● **What is required**
Whatever appears in the records apart from pictures must be reproduced exactly.

[Start of section]

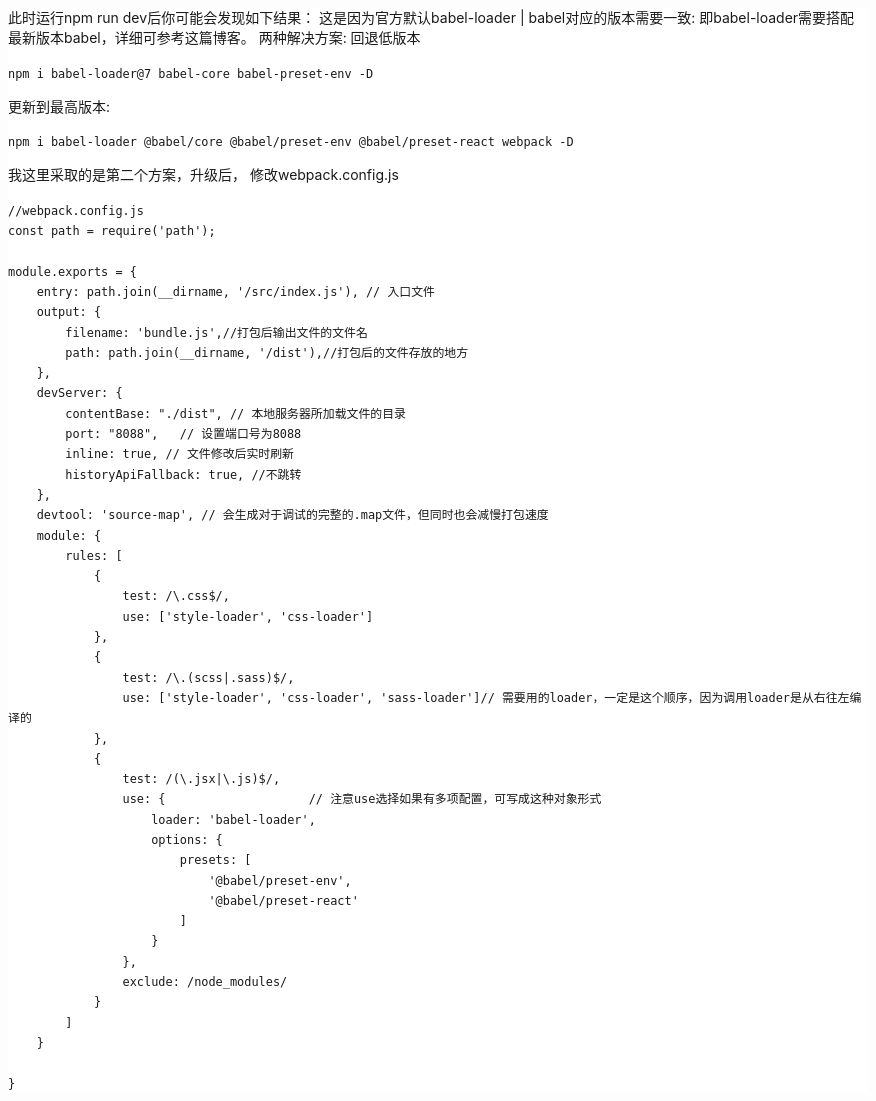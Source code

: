 
此时运行npm run dev后你可能会发现如下结果：
这是因为官方默认babel-loader | babel对应的版本需要一致: 即babel-loader需要搭配最新版本babel，详细可参考这篇博客。
两种解决方案:
回退低版本

```
npm i babel-loader@7 babel-core babel-preset-env -D
```



更新到最高版本:

```
npm i babel-loader @babel/core @babel/preset-env @babel/preset-react webpack -D
```


我这里采取的是第二个方案，升级后，
修改webpack.config.js

```
//webpack.config.js
const path = require('path');

module.exports = {
    entry: path.join(__dirname, '/src/index.js'), // 入口文件
    output: {
        filename: 'bundle.js',//打包后输出文件的文件名
        path: path.join(__dirname, '/dist'),//打包后的文件存放的地方
    },
    devServer: {
        contentBase: "./dist", // 本地服务器所加载文件的目录
        port: "8088",   // 设置端口号为8088
        inline: true, // 文件修改后实时刷新
        historyApiFallback: true, //不跳转
    },
    devtool: 'source-map', // 会生成对于调试的完整的.map文件，但同时也会减慢打包速度
    module: {
        rules: [
            {
                test: /\.css$/,
                use: ['style-loader', 'css-loader']
            },
            {
                test: /\.(scss|.sass)$/,
                use: ['style-loader', 'css-loader', 'sass-loader']// 需要用的loader，一定是这个顺序，因为调用loader是从右往左编译的
            },
            {
                test: /(\.jsx|\.js)$/,   
                use: {                    // 注意use选择如果有多项配置，可写成这种对象形式
                    loader: 'babel-loader',
                    options: {
                        presets: [
                            '@babel/preset-env',
                            '@babel/preset-react'
                        ]
                    }
                },
                exclude: /node_modules/
            }
        ]
    }

}
```
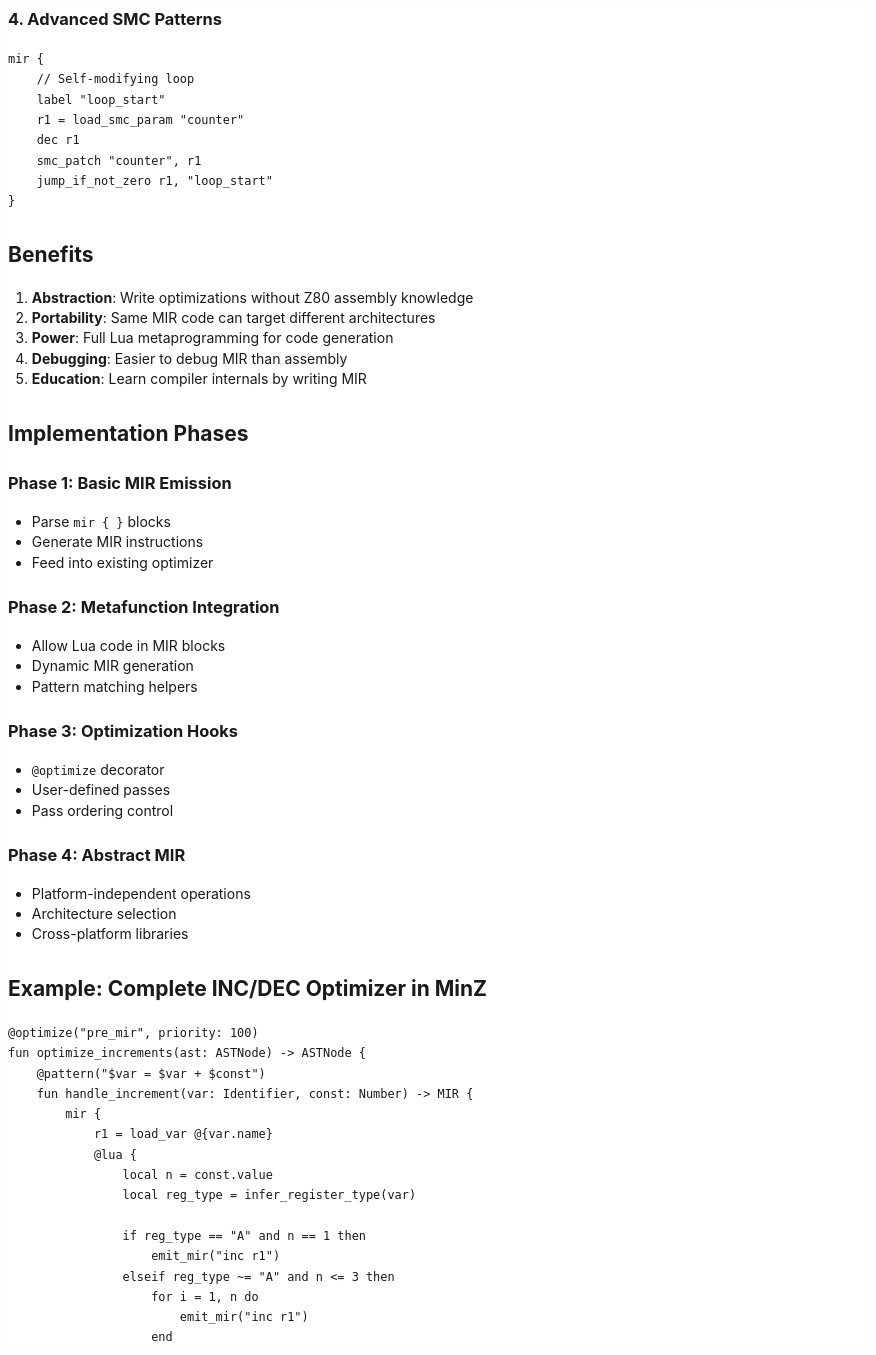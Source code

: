 ### 4. Advanced SMC Patterns

```minz
mir {
    // Self-modifying loop
    label "loop_start"
    r1 = load_smc_param "counter"
    dec r1
    smc_patch "counter", r1
    jump_if_not_zero r1, "loop_start"
}
```

## Benefits

1. **Abstraction**: Write optimizations without Z80 assembly knowledge
2. **Portability**: Same MIR code can target different architectures
3. **Power**: Full Lua metaprogramming for code generation
4. **Debugging**: Easier to debug MIR than assembly
5. **Education**: Learn compiler internals by writing MIR

## Implementation Phases

### Phase 1: Basic MIR Emission
- Parse `mir { }` blocks
- Generate MIR instructions
- Feed into existing optimizer

### Phase 2: Metafunction Integration
- Allow Lua code in MIR blocks
- Dynamic MIR generation
- Pattern matching helpers

### Phase 3: Optimization Hooks
- `@optimize` decorator
- User-defined passes
- Pass ordering control

### Phase 4: Abstract MIR
- Platform-independent operations
- Architecture selection
- Cross-platform libraries

## Example: Complete INC/DEC Optimizer in MinZ

```minz
@optimize("pre_mir", priority: 100)
fun optimize_increments(ast: ASTNode) -> ASTNode {
    @pattern("$var = $var + $const")
    fun handle_increment(var: Identifier, const: Number) -> MIR {
        mir {
            r1 = load_var @{var.name}
            @lua {
                local n = const.value
                local reg_type = infer_register_type(var)
                
                if reg_type == "A" and n == 1 then
                    emit_mir("inc r1")
                elseif reg_type ~= "A" and n <= 3 then
                    for i = 1, n do
                        emit_mir("inc r1")
                    end
```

[End of section]

● **Answer section**
Source code

: 
此时运行npm run dev后你可能会发现如下结果：
这是因为官方默认babel-loader | babel对应的版本需要一致: 即babel-loader需要搭配最新版本babel，详细可参考这篇博客。
两种解决方案:
回退低版本

```
npm i babel-loader@7 babel-core babel-preset-env -D
```



更新到最高版本:

```
npm i babel-loader @babel/core @babel/preset-env @babel/preset-react webpack -D
```


我这里采取的是第二个方案，升级后，
修改webpack.config.js

```
//webpack.config.js
const path = require('path');

module.exports = {
    entry: path.join(__dirname, '/src/index.js'), // 入口文件
    output: {
        filename: 'bundle.js',//打包后输出文件的文件名
        path: path.join(__dirname, '/dist'),//打包后的文件存放的地方
    },
    devServer: {
        contentBase: "./dist", // 本地服务器所加载文件的目录
        port: "8088",   // 设置端口号为8088
        inline: true, // 文件修改后实时刷新
        historyApiFallback: true, //不跳转
    },
    devtool: 'source-map', // 会生成对于调试的完整的.map文件，但同时也会减慢打包速度
    module: {
        rules: [
            {
                test: /\.css$/,
                use: ['style-loader', 'css-loader']
            },
            {
                test: /\.(scss|.sass)$/,
                use: ['style-loader', 'css-loader', 'sass-loader']// 需要用的loader，一定是这个顺序，因为调用loader是从右往左编译的
            },
            {
                test: /(\.jsx|\.js)$/,   
                use: {                    // 注意use选择如果有多项配置，可写成这种对象形式
                    loader: 'babel-loader',
                    options: {
                        presets: [
                            '@babel/preset-env',
                            '@babel/preset-react'
                        ]
                    }
                },
                exclude: /node_modules/
            }
        ]
    }

}
```
Source code

: ### 4. Advanced SMC Patterns

```minz
mir {
    // Self-modifying loop
    label "loop_start"
    r1 = load_smc_param "counter"
    dec r1
    smc_patch "counter", r1
    jump_if_not_zero r1, "loop_start"
}
```

## Benefits

1. **Abstraction**: Write optimizations without Z80 assembly knowledge
2. **Portability**: Same MIR code can target different architectures
3. **Power**: Full Lua metaprogramming for code generation
4. **Debugging**: Easier to debug MIR than assembly
5. **Education**: Learn compiler internals by writing MIR

## Implementation Phases

### Phase 1: Basic MIR Emission
- Parse `mir { }` blocks
- Generate MIR instructions
- Feed into existing optimizer

### Phase 2: Metafunction Integration
- Allow Lua code in MIR blocks
- Dynamic MIR generation
- Pattern matching helpers

### Phase 3: Optimization Hooks
- `@optimize` decorator
- User-defined passes
- Pass ordering control

### Phase 4: Abstract MIR
- Platform-independent operations
- Architecture selection
- Cross-platform libraries

## Example: Complete INC/DEC Optimizer in MinZ

```minz
@optimize("pre_mir", priority: 100)
fun optimize_increments(ast: ASTNode) -> ASTNode {
    @pattern("$var = $var + $const")
    fun handle_increment(var: Identifier, const: Number) -> MIR {
        mir {
            r1 = load_var @{var.name}
            @lua {
                local n = const.value
                local reg_type = infer_register_type(var)
                
                if reg_type == "A" and n == 1 then
                    emit_mir("inc r1")
                elseif reg_type ~= "A" and n <= 3 then
                    for i = 1, n do
                        emit_mir("inc r1")
                    end
```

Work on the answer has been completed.